§ Records from a data collection:

======

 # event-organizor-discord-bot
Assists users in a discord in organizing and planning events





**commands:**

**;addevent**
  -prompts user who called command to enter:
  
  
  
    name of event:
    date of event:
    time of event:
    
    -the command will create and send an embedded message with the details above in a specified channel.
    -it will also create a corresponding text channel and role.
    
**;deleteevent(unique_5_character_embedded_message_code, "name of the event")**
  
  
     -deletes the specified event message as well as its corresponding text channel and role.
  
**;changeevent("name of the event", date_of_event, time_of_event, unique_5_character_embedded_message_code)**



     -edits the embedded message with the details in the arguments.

======

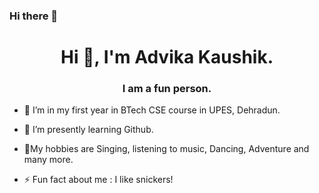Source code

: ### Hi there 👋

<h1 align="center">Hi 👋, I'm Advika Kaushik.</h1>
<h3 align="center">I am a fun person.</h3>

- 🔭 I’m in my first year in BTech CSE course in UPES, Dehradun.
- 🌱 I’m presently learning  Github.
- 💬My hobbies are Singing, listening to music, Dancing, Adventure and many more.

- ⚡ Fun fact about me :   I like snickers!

======

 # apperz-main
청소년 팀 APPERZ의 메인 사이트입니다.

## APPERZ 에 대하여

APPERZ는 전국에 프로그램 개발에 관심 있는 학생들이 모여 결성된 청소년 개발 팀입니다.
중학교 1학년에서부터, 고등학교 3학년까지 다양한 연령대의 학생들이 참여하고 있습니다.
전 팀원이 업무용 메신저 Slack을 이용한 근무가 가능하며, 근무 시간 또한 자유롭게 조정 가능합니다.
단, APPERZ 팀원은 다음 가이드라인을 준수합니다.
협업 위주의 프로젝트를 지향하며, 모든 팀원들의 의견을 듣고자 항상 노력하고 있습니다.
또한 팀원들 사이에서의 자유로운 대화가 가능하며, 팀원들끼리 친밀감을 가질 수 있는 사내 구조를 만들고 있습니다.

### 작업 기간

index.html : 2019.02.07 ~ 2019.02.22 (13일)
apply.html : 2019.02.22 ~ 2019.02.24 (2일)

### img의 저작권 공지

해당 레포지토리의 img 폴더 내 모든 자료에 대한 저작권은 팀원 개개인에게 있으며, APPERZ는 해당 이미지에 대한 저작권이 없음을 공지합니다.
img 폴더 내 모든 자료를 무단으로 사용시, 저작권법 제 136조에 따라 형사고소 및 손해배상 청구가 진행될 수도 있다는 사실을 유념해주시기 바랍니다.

======

§ What to produce: Which of the lines above contain "APPERZ는"? Return them all.

§ Task solution:
APPERZ는 전국에 프로그램 개발에 관심 있는 학생들이 모여 결성된 청소년 개발 팀입니다.
해당 레포지토리의 img 폴더 내 모든 자료에 대한 저작권은 팀원 개개인에게 있으며, APPERZ는 해당 이미지에 대한 저작권이 없음을 공지합니다.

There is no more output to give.